__What the exercise asks__
Reproduce the records below exactly from their first line through the line containing "ルールの設定が完了したら、「", omitting all pictures.
Start of Block
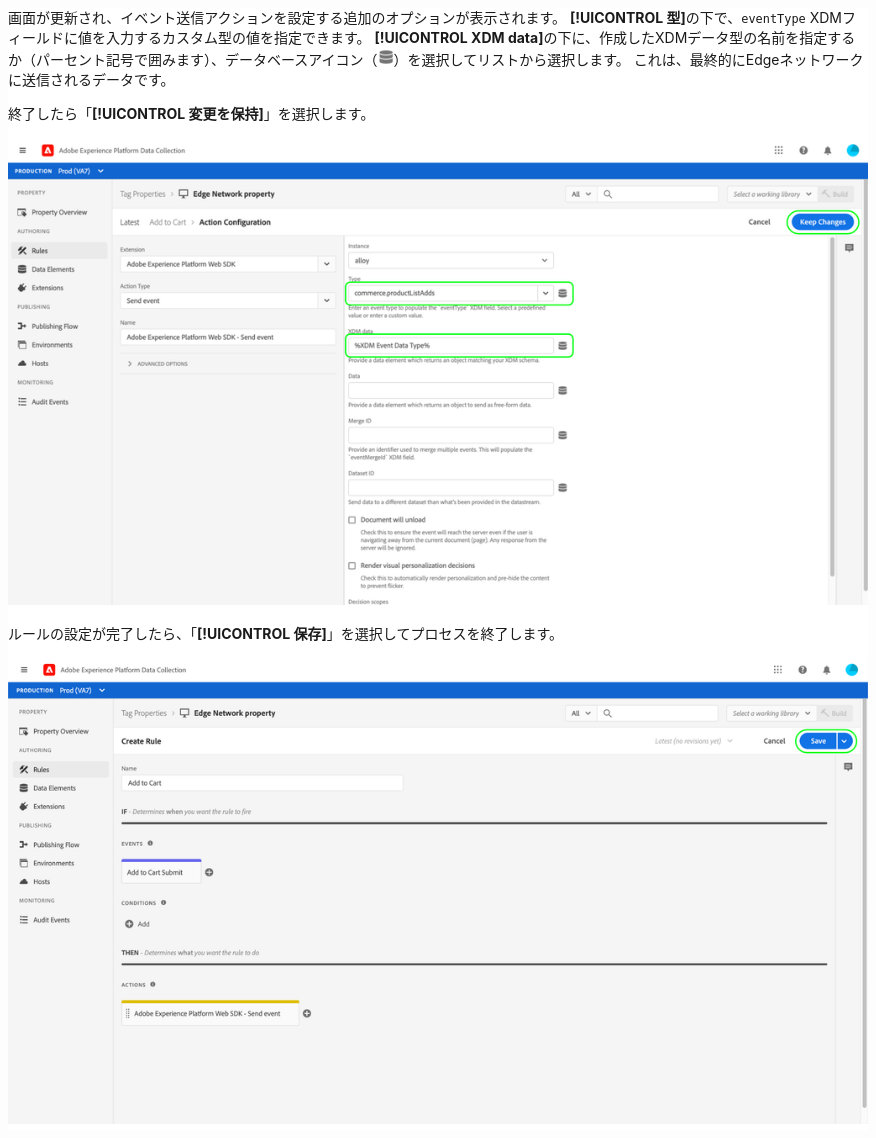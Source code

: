画面が更新され、イベント送信アクションを設定する追加のオプションが表示されます。 **[!UICONTROL 型]**&#x200B;の下で、`eventType` XDMフィールドに値を入力するカスタム型の値を指定できます。 **[!UICONTROL XDM data]**&#x200B;の下に、作成したXDMデータ型の名前を指定するか（パーセント記号で囲みます）、データベースアイコン（![データベースアイコン](./images/e2e/database-symbol.png)）を選択してリストから選択します。 これは、最終的にEdgeネットワークに送信されるデータです。

終了したら「**[!UICONTROL 変更を保持]**」を選択します。

![アクション設定](./images/e2e/action-config.png)

ルールの設定が完了したら、「**[!UICONTROL 保存]**」を選択してプロセスを終了します。

![ルールの保存](./images/e2e/save-rule.png)
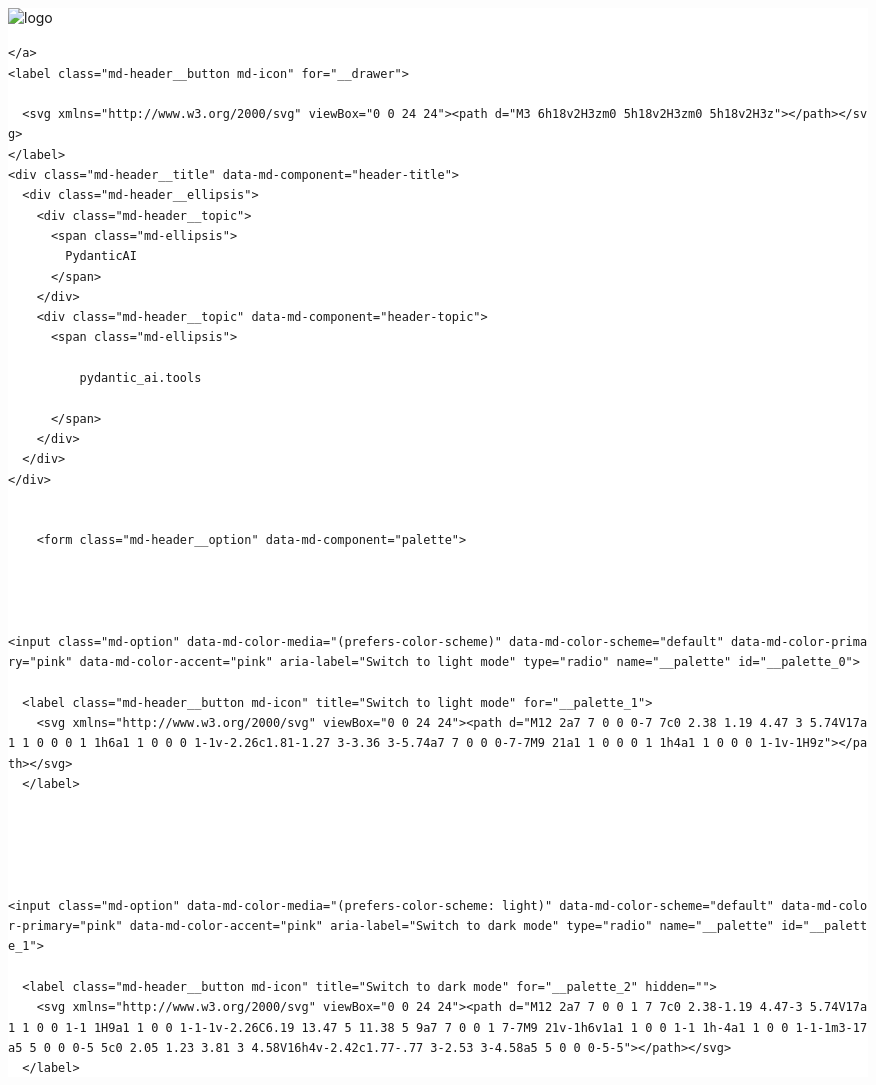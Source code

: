   <img src="../../img/logo-white.svg" alt="logo">

    </a>
    <label class="md-header__button md-icon" for="__drawer">
      
      <svg xmlns="http://www.w3.org/2000/svg" viewBox="0 0 24 24"><path d="M3 6h18v2H3zm0 5h18v2H3zm0 5h18v2H3z"></path></svg>
    </label>
    <div class="md-header__title" data-md-component="header-title">
      <div class="md-header__ellipsis">
        <div class="md-header__topic">
          <span class="md-ellipsis">
            PydanticAI
          </span>
        </div>
        <div class="md-header__topic" data-md-component="header-topic">
          <span class="md-ellipsis">
            
              pydantic_ai.tools
            
          </span>
        </div>
      </div>
    </div>
    
      
        <form class="md-header__option" data-md-component="palette">
  
    
    
    
    <input class="md-option" data-md-color-media="(prefers-color-scheme)" data-md-color-scheme="default" data-md-color-primary="pink" data-md-color-accent="pink" aria-label="Switch to light mode" type="radio" name="__palette" id="__palette_0">
    
      <label class="md-header__button md-icon" title="Switch to light mode" for="__palette_1">
        <svg xmlns="http://www.w3.org/2000/svg" viewBox="0 0 24 24"><path d="M12 2a7 7 0 0 0-7 7c0 2.38 1.19 4.47 3 5.74V17a1 1 0 0 0 1 1h6a1 1 0 0 0 1-1v-2.26c1.81-1.27 3-3.36 3-5.74a7 7 0 0 0-7-7M9 21a1 1 0 0 0 1 1h4a1 1 0 0 0 1-1v-1H9z"></path></svg>
      </label>
    
  
    
    
    
    <input class="md-option" data-md-color-media="(prefers-color-scheme: light)" data-md-color-scheme="default" data-md-color-primary="pink" data-md-color-accent="pink" aria-label="Switch to dark mode" type="radio" name="__palette" id="__palette_1">
    
      <label class="md-header__button md-icon" title="Switch to dark mode" for="__palette_2" hidden="">
        <svg xmlns="http://www.w3.org/2000/svg" viewBox="0 0 24 24"><path d="M12 2a7 7 0 0 1 7 7c0 2.38-1.19 4.47-3 5.74V17a1 1 0 0 1-1 1H9a1 1 0 0 1-1-1v-2.26C6.19 13.47 5 11.38 5 9a7 7 0 0 1 7-7M9 21v-1h6v1a1 1 0 0 1-1 1h-4a1 1 0 0 1-1-1m3-17a5 5 0 0 0-5 5c0 2.05 1.23 3.81 3 4.58V16h4v-2.42c1.77-.77 3-2.53 3-4.58a5 5 0 0 0-5-5"></path></svg>
      </label>
    
  
    
    
    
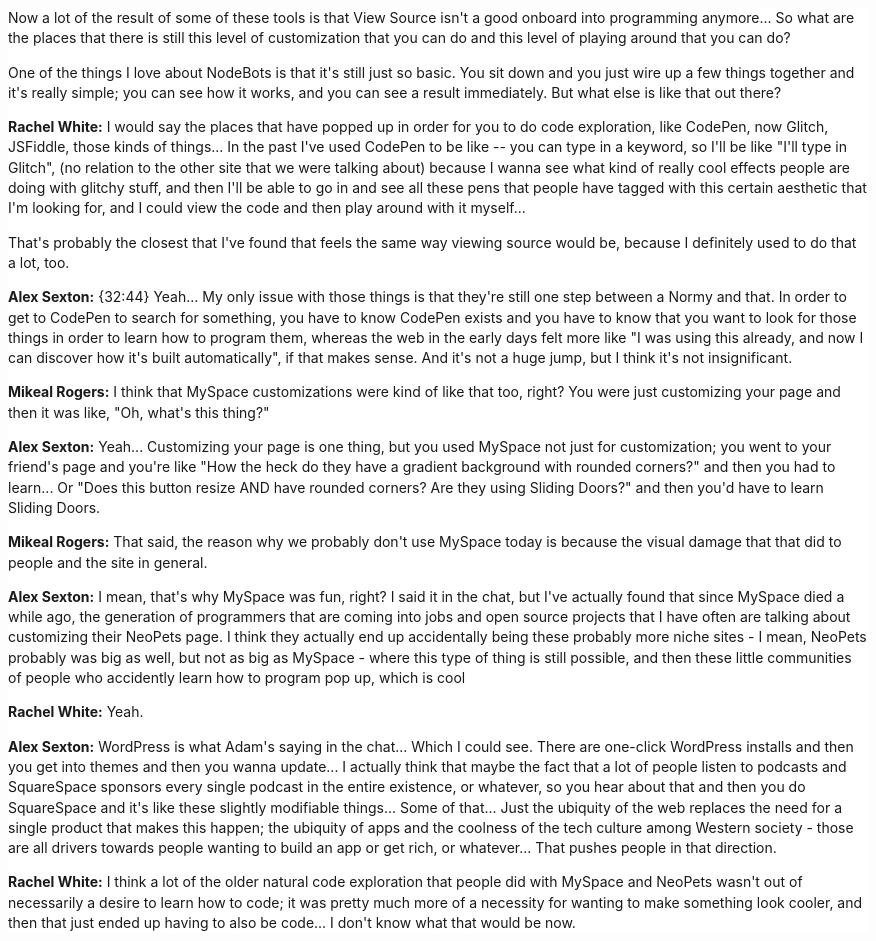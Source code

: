 Now a lot of the result of some of these tools is that View Source isn't a good onboard into programming anymore... So what are the places that there is still this level of customization that you can do and this level of playing around that you can do?

One of the things I love about NodeBots is that it's still just so basic. You sit down and you just wire up a few things together and it's really simple; you can see how it works, and you can see a result immediately. But what else is like that out there?

**Rachel White:** I would say the places that have popped up in order for you to do code exploration, like CodePen, now Glitch, JSFiddle, those kinds of things... In the past I've used CodePen to be like -- you can type in a keyword, so I'll be like "I'll type in Glitch", (no relation to the other site that we were talking about) because I wanna see what kind of really cool effects people are doing with glitchy stuff, and then I'll be able to go in and see all these pens that people have tagged with this certain aesthetic that I'm looking for, and I could view the code and then play around with it myself...

That's probably the closest that I've found that feels the same way viewing source would be, because I definitely used to do that a lot, too.

**Alex Sexton:** \{32:44\} Yeah... My only issue with those things is that they're still one step between a Normy and that. In order to get to CodePen to search for something, you have to know CodePen exists and you have to know that you want to look for those things in order to learn how to program them, whereas the web in the early days felt more like "I was using this already, and now I can discover how it's built automatically", if that makes sense. And it's not a huge jump, but I think it's not insignificant.

**Mikeal Rogers:** I think that MySpace customizations were kind of like that too, right? You were just customizing your page and then it was like, "Oh, what's this thing?"

**Alex Sexton:** Yeah... Customizing your page is one thing, but you used MySpace not just for customization; you went to your friend's page and you're like "How the heck do they have a gradient background with rounded corners?" and then you had to learn... Or "Does this button resize AND have rounded corners? Are they using Sliding Doors?" and then you'd have to learn Sliding Doors.

**Mikeal Rogers:** That said, the reason why we probably don't use MySpace today is because the visual damage that that did to people and the site in general.

**Alex Sexton:** I mean, that's why MySpace was fun, right? I said it in the chat, but I've actually found that since MySpace died a while ago, the generation of programmers that are coming into jobs and open source projects that I have often are talking about customizing their NeoPets page. I think they actually end up accidentally being these probably more niche sites - I mean, NeoPets probably was big as well, but not as big as MySpace - where this type of thing is still possible, and then these little communities of people who accidently learn how to program pop up, which is cool

**Rachel White:** Yeah.

**Alex Sexton:** WordPress is what Adam's saying in the chat... Which I could see. There are one-click WordPress installs and then you get into themes and then you wanna update... I actually think that maybe the fact that a lot of people listen to podcasts and SquareSpace sponsors every single podcast in the entire existence, or whatever, so you hear about that and then you do SquareSpace and it's like these slightly modifiable things... Some of that... Just the ubiquity of the web replaces the need for a single product that makes this happen; the ubiquity of apps and the coolness of the tech culture among Western society - those are all drivers towards people wanting to build an app or get rich, or whatever... That pushes people in that direction.

**Rachel White:** I think a lot of the older natural code exploration that people did with MySpace and NeoPets wasn't out of necessarily a desire to learn how to code; it was pretty much more of a necessity for wanting to make something look cooler, and then that just ended up having to also be code... I don't know what that would be now.
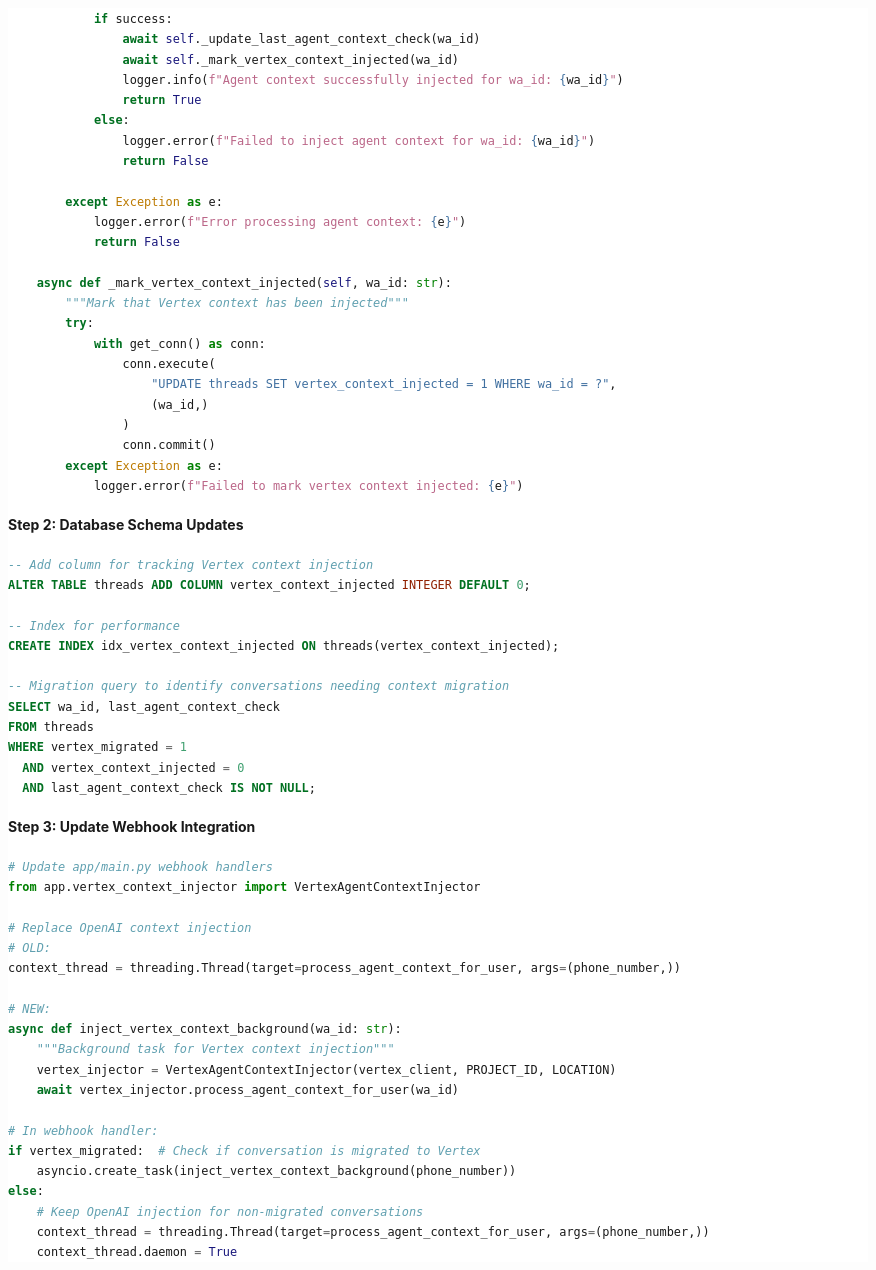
 ```python
            if success:
                await self._update_last_agent_context_check(wa_id)
                await self._mark_vertex_context_injected(wa_id)
                logger.info(f"Agent context successfully injected for wa_id: {wa_id}")
                return True
            else:
                logger.error(f"Failed to inject agent context for wa_id: {wa_id}")
                return False
                
        except Exception as e:
            logger.error(f"Error processing agent context: {e}")
            return False
            
    async def _mark_vertex_context_injected(self, wa_id: str):
        """Mark that Vertex context has been injected"""
        try:
            with get_conn() as conn:
                conn.execute(
                    "UPDATE threads SET vertex_context_injected = 1 WHERE wa_id = ?", 
                    (wa_id,)
                )
                conn.commit()
        except Exception as e:
            logger.error(f"Failed to mark vertex context injected: {e}")
```

#### Step 2: Database Schema Updates
```sql
-- Add column for tracking Vertex context injection
ALTER TABLE threads ADD COLUMN vertex_context_injected INTEGER DEFAULT 0;

-- Index for performance
CREATE INDEX idx_vertex_context_injected ON threads(vertex_context_injected);

-- Migration query to identify conversations needing context migration
SELECT wa_id, last_agent_context_check 
FROM threads 
WHERE vertex_migrated = 1 
  AND vertex_context_injected = 0 
  AND last_agent_context_check IS NOT NULL;
```

#### Step 3: Update Webhook Integration
```python
# Update app/main.py webhook handlers
from app.vertex_context_injector import VertexAgentContextInjector

# Replace OpenAI context injection
# OLD:
context_thread = threading.Thread(target=process_agent_context_for_user, args=(phone_number,))

# NEW:
async def inject_vertex_context_background(wa_id: str):
    """Background task for Vertex context injection"""
    vertex_injector = VertexAgentContextInjector(vertex_client, PROJECT_ID, LOCATION)
    await vertex_injector.process_agent_context_for_user(wa_id)

# In webhook handler:
if vertex_migrated:  # Check if conversation is migrated to Vertex
    asyncio.create_task(inject_vertex_context_background(phone_number))
else:
    # Keep OpenAI injection for non-migrated conversations
    context_thread = threading.Thread(target=process_agent_context_for_user, args=(phone_number,))
    context_thread.daemon = True
```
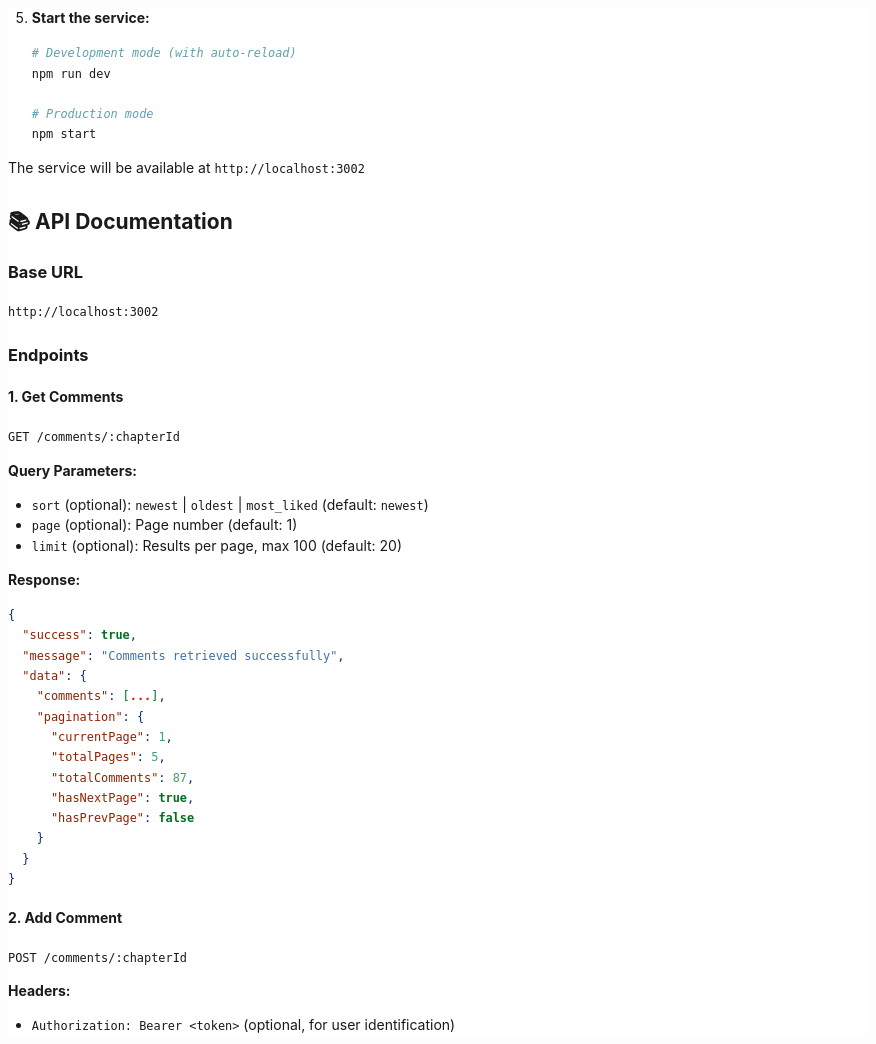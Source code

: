 5. **Start the service:**
   ```bash
   # Development mode (with auto-reload)
   npm run dev
   
   # Production mode
   npm start
   ```

The service will be available at `http://localhost:3002`

## 📚 API Documentation

### Base URL
```
http://localhost:3002
```

### Endpoints

#### 1. Get Comments
```http
GET /comments/:chapterId
```

**Query Parameters:**
- `sort` (optional): `newest` | `oldest` | `most_liked` (default: `newest`)
- `page` (optional): Page number (default: 1)
- `limit` (optional): Results per page, max 100 (default: 20)

**Response:**
```json
{
  "success": true,
  "message": "Comments retrieved successfully",
  "data": {
    "comments": [...],
    "pagination": {
      "currentPage": 1,
      "totalPages": 5,
      "totalComments": 87,
      "hasNextPage": true,
      "hasPrevPage": false
    }
  }
}
```

#### 2. Add Comment
```http
POST /comments/:chapterId
```

**Headers:**
- `Authorization: Bearer <token>` (optional, for user identification)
End of Block
__Solution to the problem__
Source code

:画面が更新され、イベント送信アクションを設定する追加のオプションが表示されます。 **[!UICONTROL 型]**&#x200B;の下で、`eventType` XDMフィールドに値を入力するカスタム型の値を指定できます。 **[!UICONTROL XDM data]**&#x200B;の下に、作成したXDMデータ型の名前を指定するか（パーセント記号で囲みます）、データベースアイコン（![データベースアイコン](./images/e2e/database-symbol.png)）を選択してリストから選択します。 これは、最終的にEdgeネットワークに送信されるデータです。

終了したら「**[!UICONTROL 変更を保持]**」を選択します。

![アクション設定](./images/e2e/action-config.png)

ルールの設定が完了したら、「**[!UICONTROL 保存]**」を選択してプロセスを終了します。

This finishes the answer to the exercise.